Assignment:
After locating the line that contains "- **Setting Anchors**: Remind" in the records below, write out exactly that line and each line after it through the one that contains "- **Character 2**: [Speech pattern notes]", and nothing else.

--- Data for review Enclosed Below ---

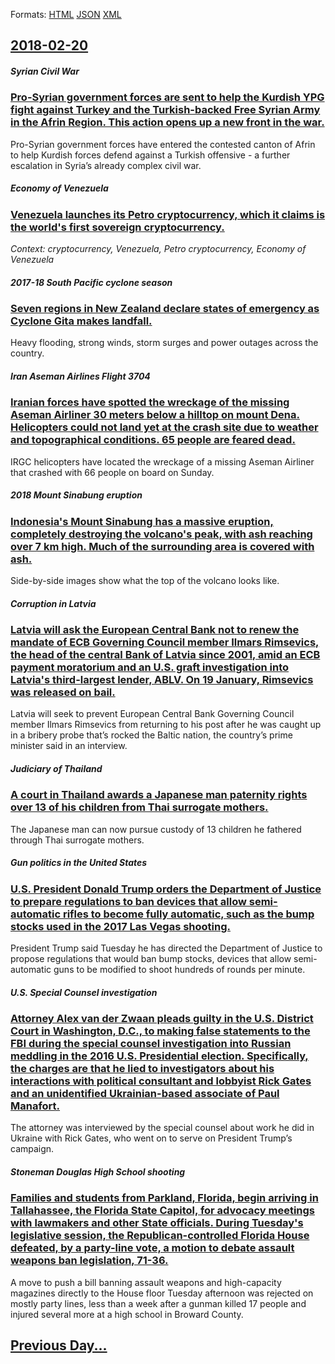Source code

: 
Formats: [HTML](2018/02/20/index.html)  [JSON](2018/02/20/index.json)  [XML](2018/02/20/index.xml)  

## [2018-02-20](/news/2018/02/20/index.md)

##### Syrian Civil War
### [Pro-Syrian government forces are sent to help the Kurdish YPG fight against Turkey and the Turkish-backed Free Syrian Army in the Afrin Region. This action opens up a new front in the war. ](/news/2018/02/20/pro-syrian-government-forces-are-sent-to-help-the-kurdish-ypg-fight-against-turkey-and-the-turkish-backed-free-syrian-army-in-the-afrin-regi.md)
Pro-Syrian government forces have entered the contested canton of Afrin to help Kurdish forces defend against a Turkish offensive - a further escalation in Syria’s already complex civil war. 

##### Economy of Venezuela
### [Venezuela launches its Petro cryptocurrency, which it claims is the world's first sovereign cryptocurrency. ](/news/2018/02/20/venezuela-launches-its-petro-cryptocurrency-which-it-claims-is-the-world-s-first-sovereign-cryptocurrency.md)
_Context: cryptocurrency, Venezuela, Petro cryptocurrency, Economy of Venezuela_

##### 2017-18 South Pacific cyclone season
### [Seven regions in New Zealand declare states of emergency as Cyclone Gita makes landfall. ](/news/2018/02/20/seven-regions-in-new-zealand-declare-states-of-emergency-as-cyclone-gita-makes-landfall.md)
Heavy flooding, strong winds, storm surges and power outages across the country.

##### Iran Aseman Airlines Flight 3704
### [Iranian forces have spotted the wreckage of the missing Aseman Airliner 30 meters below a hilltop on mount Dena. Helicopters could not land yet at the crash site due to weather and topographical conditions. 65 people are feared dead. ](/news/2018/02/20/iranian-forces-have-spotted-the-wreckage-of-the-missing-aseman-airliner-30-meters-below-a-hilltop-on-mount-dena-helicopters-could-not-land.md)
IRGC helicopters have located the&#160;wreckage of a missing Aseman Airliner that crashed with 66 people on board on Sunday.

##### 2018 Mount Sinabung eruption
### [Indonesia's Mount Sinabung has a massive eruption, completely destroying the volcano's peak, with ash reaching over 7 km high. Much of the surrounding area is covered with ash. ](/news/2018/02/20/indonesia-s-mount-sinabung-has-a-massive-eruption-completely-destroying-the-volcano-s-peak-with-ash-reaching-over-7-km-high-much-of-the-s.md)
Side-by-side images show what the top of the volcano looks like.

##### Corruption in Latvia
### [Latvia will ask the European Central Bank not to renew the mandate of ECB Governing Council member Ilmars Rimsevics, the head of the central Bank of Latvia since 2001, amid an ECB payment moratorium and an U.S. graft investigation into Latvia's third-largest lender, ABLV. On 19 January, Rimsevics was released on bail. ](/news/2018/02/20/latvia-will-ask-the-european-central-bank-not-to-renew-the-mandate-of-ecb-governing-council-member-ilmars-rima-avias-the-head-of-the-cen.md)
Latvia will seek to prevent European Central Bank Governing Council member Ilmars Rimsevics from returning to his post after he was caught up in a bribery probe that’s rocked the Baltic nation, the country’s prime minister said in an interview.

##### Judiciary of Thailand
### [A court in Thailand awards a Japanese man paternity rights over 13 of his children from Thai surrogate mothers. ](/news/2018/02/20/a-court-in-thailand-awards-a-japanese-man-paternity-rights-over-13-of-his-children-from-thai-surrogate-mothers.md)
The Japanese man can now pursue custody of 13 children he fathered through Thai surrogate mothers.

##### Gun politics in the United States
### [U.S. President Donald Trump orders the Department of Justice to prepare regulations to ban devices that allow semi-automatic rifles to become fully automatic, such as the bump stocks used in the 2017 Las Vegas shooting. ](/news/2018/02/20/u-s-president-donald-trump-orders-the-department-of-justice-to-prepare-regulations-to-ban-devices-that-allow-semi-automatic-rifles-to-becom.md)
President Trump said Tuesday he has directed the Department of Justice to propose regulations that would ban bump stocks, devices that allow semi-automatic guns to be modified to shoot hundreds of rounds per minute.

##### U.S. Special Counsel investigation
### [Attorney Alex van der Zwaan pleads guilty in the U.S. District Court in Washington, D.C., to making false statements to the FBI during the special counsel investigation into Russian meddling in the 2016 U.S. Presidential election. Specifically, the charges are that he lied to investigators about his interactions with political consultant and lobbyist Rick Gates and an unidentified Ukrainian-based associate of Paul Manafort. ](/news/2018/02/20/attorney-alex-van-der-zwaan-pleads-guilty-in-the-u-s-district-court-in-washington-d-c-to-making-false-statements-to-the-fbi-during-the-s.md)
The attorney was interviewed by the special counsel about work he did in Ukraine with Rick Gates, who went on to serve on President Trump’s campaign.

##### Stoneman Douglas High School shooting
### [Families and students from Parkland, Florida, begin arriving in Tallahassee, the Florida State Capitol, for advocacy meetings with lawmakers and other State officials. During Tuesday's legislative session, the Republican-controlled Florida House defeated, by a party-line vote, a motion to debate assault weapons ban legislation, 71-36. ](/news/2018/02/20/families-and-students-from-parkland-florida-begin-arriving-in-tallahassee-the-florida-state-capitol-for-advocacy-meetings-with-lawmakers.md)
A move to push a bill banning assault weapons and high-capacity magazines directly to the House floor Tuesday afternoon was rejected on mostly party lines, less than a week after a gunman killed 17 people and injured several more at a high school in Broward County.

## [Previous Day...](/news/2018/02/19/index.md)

--- End of Enclosed Data for review ---
--- Data for review Enclosed Below ---

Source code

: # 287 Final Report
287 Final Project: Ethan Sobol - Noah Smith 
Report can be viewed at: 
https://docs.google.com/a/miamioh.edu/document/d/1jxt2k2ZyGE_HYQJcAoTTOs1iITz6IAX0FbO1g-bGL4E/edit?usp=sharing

--- End of Enclosed Data for review ---
--- Data for review Enclosed Below ---

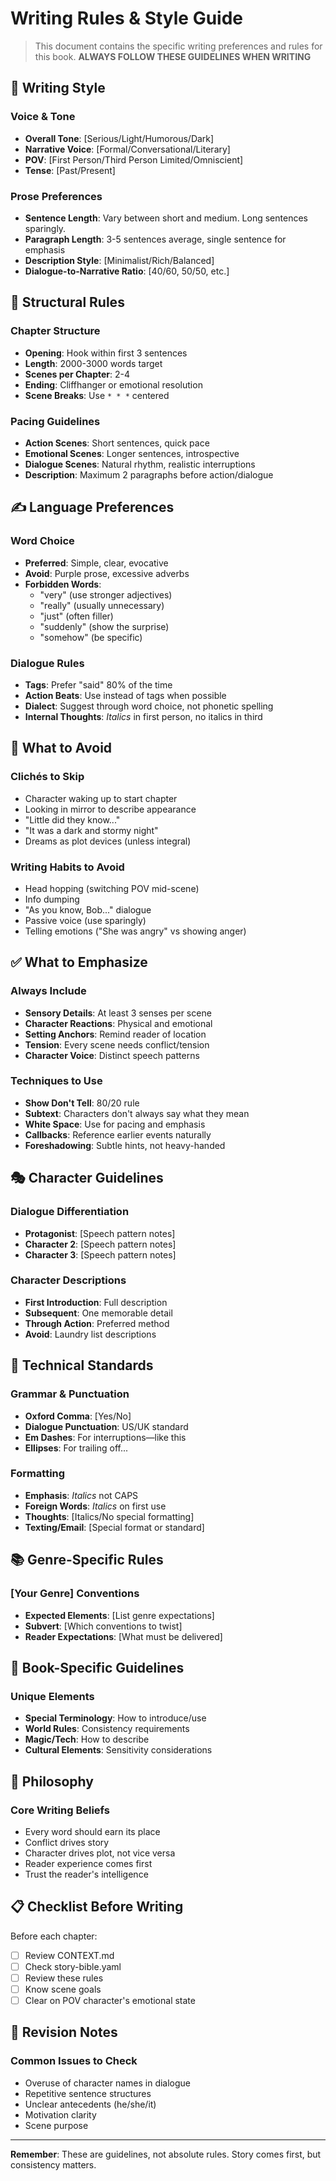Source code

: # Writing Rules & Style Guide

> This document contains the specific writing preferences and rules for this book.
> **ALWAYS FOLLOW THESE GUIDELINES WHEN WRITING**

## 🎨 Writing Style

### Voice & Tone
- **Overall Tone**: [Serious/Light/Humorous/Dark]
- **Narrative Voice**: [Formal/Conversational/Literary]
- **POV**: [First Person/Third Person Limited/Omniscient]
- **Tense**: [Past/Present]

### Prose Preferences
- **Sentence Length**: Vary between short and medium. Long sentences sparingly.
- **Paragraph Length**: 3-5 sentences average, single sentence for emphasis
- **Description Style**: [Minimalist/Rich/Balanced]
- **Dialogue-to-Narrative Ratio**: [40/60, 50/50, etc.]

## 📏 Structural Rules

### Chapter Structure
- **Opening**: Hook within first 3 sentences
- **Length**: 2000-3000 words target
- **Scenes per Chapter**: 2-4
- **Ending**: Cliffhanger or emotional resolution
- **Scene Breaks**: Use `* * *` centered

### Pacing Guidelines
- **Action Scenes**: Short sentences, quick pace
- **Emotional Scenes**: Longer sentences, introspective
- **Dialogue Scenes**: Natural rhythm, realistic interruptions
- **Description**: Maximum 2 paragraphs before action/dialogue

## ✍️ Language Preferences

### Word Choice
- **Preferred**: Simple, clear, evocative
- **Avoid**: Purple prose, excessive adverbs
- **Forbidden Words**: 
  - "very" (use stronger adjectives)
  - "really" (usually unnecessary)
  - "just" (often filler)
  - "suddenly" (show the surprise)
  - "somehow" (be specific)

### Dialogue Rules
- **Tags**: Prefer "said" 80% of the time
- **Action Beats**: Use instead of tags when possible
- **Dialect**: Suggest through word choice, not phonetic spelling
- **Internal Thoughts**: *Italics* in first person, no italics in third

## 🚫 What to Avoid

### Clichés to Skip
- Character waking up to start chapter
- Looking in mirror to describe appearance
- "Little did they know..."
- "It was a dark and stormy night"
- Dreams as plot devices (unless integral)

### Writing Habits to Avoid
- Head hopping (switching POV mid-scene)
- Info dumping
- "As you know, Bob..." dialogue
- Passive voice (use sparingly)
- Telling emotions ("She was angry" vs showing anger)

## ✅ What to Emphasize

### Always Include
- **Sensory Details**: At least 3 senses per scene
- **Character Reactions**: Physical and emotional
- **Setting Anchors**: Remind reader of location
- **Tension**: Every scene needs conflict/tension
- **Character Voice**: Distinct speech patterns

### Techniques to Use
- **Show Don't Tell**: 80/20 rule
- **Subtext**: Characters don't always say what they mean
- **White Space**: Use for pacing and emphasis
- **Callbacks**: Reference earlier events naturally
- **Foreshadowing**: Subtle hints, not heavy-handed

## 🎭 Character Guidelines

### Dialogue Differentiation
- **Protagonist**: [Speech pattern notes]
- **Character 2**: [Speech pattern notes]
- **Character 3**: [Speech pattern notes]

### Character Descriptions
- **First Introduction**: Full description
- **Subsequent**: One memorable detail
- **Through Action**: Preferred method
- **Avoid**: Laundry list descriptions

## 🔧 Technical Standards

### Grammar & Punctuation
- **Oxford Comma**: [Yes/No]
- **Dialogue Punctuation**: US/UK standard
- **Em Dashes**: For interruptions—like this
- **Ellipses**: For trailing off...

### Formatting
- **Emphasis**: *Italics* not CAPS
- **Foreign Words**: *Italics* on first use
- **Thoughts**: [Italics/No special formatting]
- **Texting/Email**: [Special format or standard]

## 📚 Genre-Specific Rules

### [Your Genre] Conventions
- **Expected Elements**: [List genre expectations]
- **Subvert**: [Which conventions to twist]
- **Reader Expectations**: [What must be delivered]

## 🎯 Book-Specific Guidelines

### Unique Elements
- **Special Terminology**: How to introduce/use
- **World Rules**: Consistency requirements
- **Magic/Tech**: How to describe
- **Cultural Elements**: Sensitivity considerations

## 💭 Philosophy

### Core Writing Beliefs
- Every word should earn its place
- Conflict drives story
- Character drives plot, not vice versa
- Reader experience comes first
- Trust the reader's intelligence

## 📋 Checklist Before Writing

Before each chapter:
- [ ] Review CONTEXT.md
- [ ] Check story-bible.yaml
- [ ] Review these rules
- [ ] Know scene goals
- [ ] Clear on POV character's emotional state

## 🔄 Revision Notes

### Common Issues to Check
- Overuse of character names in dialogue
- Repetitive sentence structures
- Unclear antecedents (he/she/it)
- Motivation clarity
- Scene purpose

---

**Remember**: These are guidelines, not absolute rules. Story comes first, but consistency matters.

--- End of Enclosed Data for review ---

Solved exercise:
- **Setting Anchors**: Remind reader of location
- **Tension**: Every scene needs conflict/tension
- **Character Voice**: Distinct speech patterns

### Techniques to Use
- **Show Don't Tell**: 80/20 rule
- **Subtext**: Characters don't always say what they mean
- **White Space**: Use for pacing and emphasis
- **Callbacks**: Reference earlier events naturally
- **Foreshadowing**: Subtle hints, not heavy-handed

## 🎭 Character Guidelines

### Dialogue Differentiation
- **Protagonist**: [Speech pattern notes]
- **Character 2**: [Speech pattern notes]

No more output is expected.